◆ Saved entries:

= = =

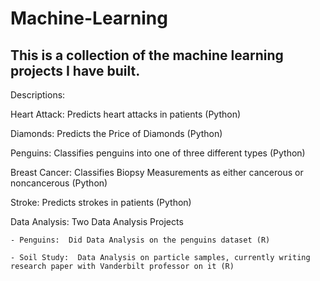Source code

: # Machine-Learning
This is a collection of the machine learning projects I have built.
--------------------------------------------------------------------
Descriptions:

Heart Attack:  Predicts heart attacks in patients (Python)

Diamonds:  Predicts the Price of Diamonds (Python)

Penguins:  Classifies penguins into one of three different types (Python)

Breast Cancer:  Classifies Biopsy Measurements as either cancerous or noncancerous (Python)

Stroke:  Predicts strokes in patients (Python)

Data Analysis:  Two Data Analysis Projects
    
    - Penguins:  Did Data Analysis on the penguins dataset (R)
    
    - Soil Study:  Data Analysis on particle samples, currently writing research paper with Vanderbilt professor on it (R)

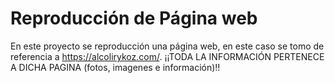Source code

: # Reproducción de Página web
En este proyecto se reproducción una página web, en este caso se tomo de referencia a https://alcolirykoz.com/.
¡¡TODA LA INFORMACIÓN PERTENECE A DICHA PAGINA (fotos, imagenes e información)!!
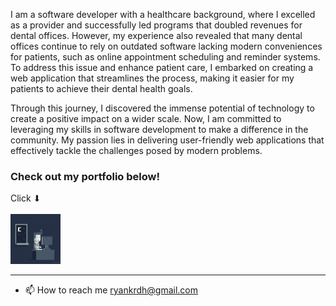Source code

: 
I am a software developer with a healthcare background, where I excelled as a provider and successfully led programs that doubled revenues for dental offices. However, my experience also revealed that many dental offices continue to rely on outdated software lacking modern conveniences for patients, such as online appointment scheduling and reminder systems. To address this issue and enhance patient care, I embarked on creating a web application that streamlines the process, making it easier for my patients to achieve their dental health goals.

Through this journey, I discovered the immense potential of technology to create a positive impact on a wider scale. Now, I am committed to leveraging my skills in software development to make a difference in the community. My passion lies in delivering user-friendly web applications that effectively tackle the challenges posed by modern problems.

### Check out my portfolio below!

Click ⬇<br><br>
<a href="https://ryankrdh.surge.sh/" target="_blank">
<img src="assets/programmer1.gif" alt="Click to go to my portfolio" width="80" height="80">
</a>

---

- 📫 How to reach me ryankrdh@gmail.com

  
<!---
ryankrdh/ryankrdh is a ✨ special ✨ repository because its `README.md` (this file) appears on your GitHub profile.
You can click the Preview link to take a look at your changes.
--->
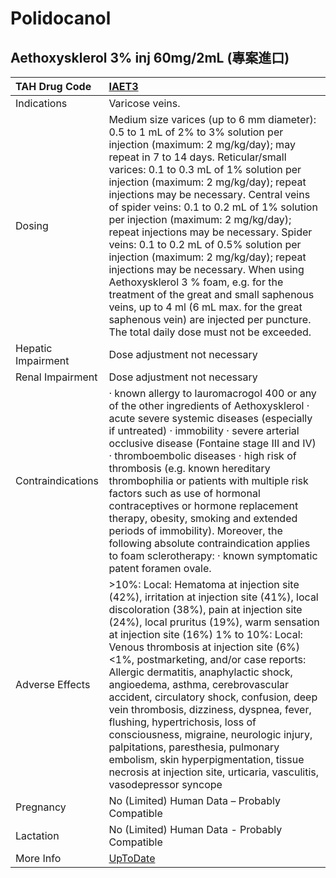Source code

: # Polidocanol

## Aethoxysklerol 3% inj 60mg/2mL (專案進口)

| TAH Drug Code      | [IAET3](https://www.tahsda.org.tw/drugs/hissearch.php?drug_code=IAET3)                                                                                                                                                                                                                                                                                                                                                                                                                                                                                                                                                                                                                                                                                                  |
|:-------------------|:------------------------------------------------------------------------------------------------------------------------------------------------------------------------------------------------------------------------------------------------------------------------------------------------------------------------------------------------------------------------------------------------------------------------------------------------------------------------------------------------------------------------------------------------------------------------------------------------------------------------------------------------------------------------------------------------------------------------------------------------------------------------|
| Indications        | Varicose veins.                                                                                                                                                                                                                                                                                                                                                                                                                                                                                                                                                                                                                                                                                                                                                         |
| Dosing             | Medium size varices (up to 6 mm diameter): 0.5 to 1 mL of 2% to 3% solution per injection (maximum: 2 mg/kg/day); may repeat in 7 to 14 days. Reticular/small varices: 0.1 to 0.3 mL of 1% solution per injection (maximum: 2 mg/kg/day); repeat injections may be necessary. Central veins of spider veins: 0.1 to 0.2 mL of 1% solution per injection (maximum: 2 mg/kg/day); repeat injections may be necessary. Spider veins: 0.1 to 0.2 mL of 0.5% solution per injection (maximum: 2 mg/kg/day); repeat injections may be necessary. When using Aethoxysklerol 3 % foam, e.g. for the treatment of the great and small saphenous veins, up to 4 ml (6 mL max. for the great saphenous vein) are injected per puncture. The total daily dose must not be exceeded. |
| Hepatic Impairment | Dose adjustment not necessary                                                                                                                                                                                                                                                                                                                                                                                                                                                                                                                                                                                                                                                                                                                                           |
| Renal Impairment   | Dose adjustment not necessary                                                                                                                                                                                                                                                                                                                                                                                                                                                                                                                                                                                                                                                                                                                                           |
| Contraindications  | ‧ known allergy to lauromacrogol 400 or any of the other ingredients of Aethoxysklerol ‧ acute severe systemic diseases (especially if untreated) ‧ immobility ‧ severe arterial occlusive disease (Fontaine stage III and IV) ‧ thromboembolic diseases ‧ high risk of thrombosis (e.g. known hereditary thrombophilia or patients with multiple risk factors such as use of hormonal contraceptives or hormone replacement therapy, obesity, smoking and extended periods of immobility). Moreover, the following absolute contraindication applies to foam sclerotherapy: ‧ known symptomatic patent foramen ovale.                                                                                                                                                  |
| Adverse Effects    | >10%: Local: Hematoma at injection site (42%), irritation at injection site (41%), local discoloration (38%), pain at injection site (24%), local pruritus (19%), warm sensation at injection site (16%) 1% to 10%: Local: Venous thrombosis at injection site (6%) <1%, postmarketing, and/or case reports: Allergic dermatitis, anaphylactic shock, angioedema, asthma, cerebrovascular accident, circulatory shock, confusion, deep vein thrombosis, dizziness, dyspnea, fever, flushing, hypertrichosis, loss of consciousness, migraine, neurologic injury, palpitations, paresthesia, pulmonary embolism, skin hyperpigmentation, tissue necrosis at injection site, urticaria, vasculitis, vasodepressor syncope                                                 |
| Pregnancy          | No (Limited) Human Data – Probably Compatible                                                                                                                                                                                                                                                                                                                                                                                                                                                                                                                                                                                                                                                                                                                           |
| Lactation          | No (Limited) Human Data - Probably Compatible                                                                                                                                                                                                                                                                                                                                                                                                                                                                                                                                                                                                                                                                                                                           |
| More Info          | [UpToDate](https://www.uptodate.com/contents/polidocanol-drug-information)                                                                                                                                                                                                                                                                                                                                                                                                                                                                                                                                                                                                                                                                                              |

= = =

◆ TASK GOAL:
A faithful, word-for-word copy of the data is needed; the pictures should not appear in it.

◆ SOLUTION TO THE PROBLEM:
Source code

: # Machine-Learning
This is a collection of the machine learning projects I have built.
--------------------------------------------------------------------
Descriptions:

Heart Attack:  Predicts heart attacks in patients (Python)

Diamonds:  Predicts the Price of Diamonds (Python)

Penguins:  Classifies penguins into one of three different types (Python)

Breast Cancer:  Classifies Biopsy Measurements as either cancerous or noncancerous (Python)

Stroke:  Predicts strokes in patients (Python)

Data Analysis:  Two Data Analysis Projects
    
    - Penguins:  Did Data Analysis on the penguins dataset (R)
    
    - Soil Study:  Data Analysis on particle samples, currently writing research paper with Vanderbilt professor on it (R)

Source code

: # Reproducción de Página web
En este proyecto se reproducción una página web, en este caso se tomo de referencia a https://alcolirykoz.com/.
¡¡TODA LA INFORMACIÓN PERTENECE A DICHA PAGINA (fotos, imagenes e información)!!
Source code

: 
I am a software developer with a healthcare background, where I excelled as a provider and successfully led programs that doubled revenues for dental offices. However, my experience also revealed that many dental offices continue to rely on outdated software lacking modern conveniences for patients, such as online appointment scheduling and reminder systems. To address this issue and enhance patient care, I embarked on creating a web application that streamlines the process, making it easier for my patients to achieve their dental health goals.

Through this journey, I discovered the immense potential of technology to create a positive impact on a wider scale. Now, I am committed to leveraging my skills in software development to make a difference in the community. My passion lies in delivering user-friendly web applications that effectively tackle the challenges posed by modern problems.

### Check out my portfolio below!

Click ⬇<br><br>
<a href="https://ryankrdh.surge.sh/" target="_blank">
<img src="assets/programmer1.gif" alt="Click to go to my portfolio" width="80" height="80">
</a>

---

- 📫 How to reach me ryankrdh@gmail.com

  
<!---
ryankrdh/ryankrdh is a ✨ special ✨ repository because its `README.md` (this file) appears on your GitHub profile.
You can click the Preview link to take a look at your changes.
--->
Source code

: # Polidocanol

## Aethoxysklerol 3% inj 60mg/2mL (專案進口)

| TAH Drug Code      | [IAET3](https://www.tahsda.org.tw/drugs/hissearch.php?drug_code=IAET3)                                                                                                                                                                                                                                                                                                                                                                                                                                                                                                                                                                                                                                                                                                  |
|:-------------------|:------------------------------------------------------------------------------------------------------------------------------------------------------------------------------------------------------------------------------------------------------------------------------------------------------------------------------------------------------------------------------------------------------------------------------------------------------------------------------------------------------------------------------------------------------------------------------------------------------------------------------------------------------------------------------------------------------------------------------------------------------------------------|
| Indications        | Varicose veins.                                                                                                                                                                                                                                                                                                                                                                                                                                                                                                                                                                                                                                                                                                                                                         |
| Dosing             | Medium size varices (up to 6 mm diameter): 0.5 to 1 mL of 2% to 3% solution per injection (maximum: 2 mg/kg/day); may repeat in 7 to 14 days. Reticular/small varices: 0.1 to 0.3 mL of 1% solution per injection (maximum: 2 mg/kg/day); repeat injections may be necessary. Central veins of spider veins: 0.1 to 0.2 mL of 1% solution per injection (maximum: 2 mg/kg/day); repeat injections may be necessary. Spider veins: 0.1 to 0.2 mL of 0.5% solution per injection (maximum: 2 mg/kg/day); repeat injections may be necessary. When using Aethoxysklerol 3 % foam, e.g. for the treatment of the great and small saphenous veins, up to 4 ml (6 mL max. for the great saphenous vein) are injected per puncture. The total daily dose must not be exceeded. |
| Hepatic Impairment | Dose adjustment not necessary                                                                                                                                                                                                                                                                                                                                                                                                                                                                                                                                                                                                                                                                                                                                           |
| Renal Impairment   | Dose adjustment not necessary                                                                                                                                                                                                                                                                                                                                                                                                                                                                                                                                                                                                                                                                                                                                           |
| Contraindications  | ‧ known allergy to lauromacrogol 400 or any of the other ingredients of Aethoxysklerol ‧ acute severe systemic diseases (especially if untreated) ‧ immobility ‧ severe arterial occlusive disease (Fontaine stage III and IV) ‧ thromboembolic diseases ‧ high risk of thrombosis (e.g. known hereditary thrombophilia or patients with multiple risk factors such as use of hormonal contraceptives or hormone replacement therapy, obesity, smoking and extended periods of immobility). Moreover, the following absolute contraindication applies to foam sclerotherapy: ‧ known symptomatic patent foramen ovale.                                                                                                                                                  |
| Adverse Effects    | >10%: Local: Hematoma at injection site (42%), irritation at injection site (41%), local discoloration (38%), pain at injection site (24%), local pruritus (19%), warm sensation at injection site (16%) 1% to 10%: Local: Venous thrombosis at injection site (6%) <1%, postmarketing, and/or case reports: Allergic dermatitis, anaphylactic shock, angioedema, asthma, cerebrovascular accident, circulatory shock, confusion, deep vein thrombosis, dizziness, dyspnea, fever, flushing, hypertrichosis, loss of consciousness, migraine, neurologic injury, palpitations, paresthesia, pulmonary embolism, skin hyperpigmentation, tissue necrosis at injection site, urticaria, vasculitis, vasodepressor syncope                                                 |
| Pregnancy          | No (Limited) Human Data – Probably Compatible                                                                                                                                                                                                                                                                                                                                                                                                                                                                                                                                                                                                                                                                                                                           |
| Lactation          | No (Limited) Human Data - Probably Compatible                                                                                                                                                                                                                                                                                                                                                                                                                                                                                                                                                                                                                                                                                                                           |
| More Info          | [UpToDate](https://www.uptodate.com/contents/polidocanol-drug-information)                                                                                                                                                                                                                                                                                                                                                                                                                                                                                                                                                                                                                                                                                              |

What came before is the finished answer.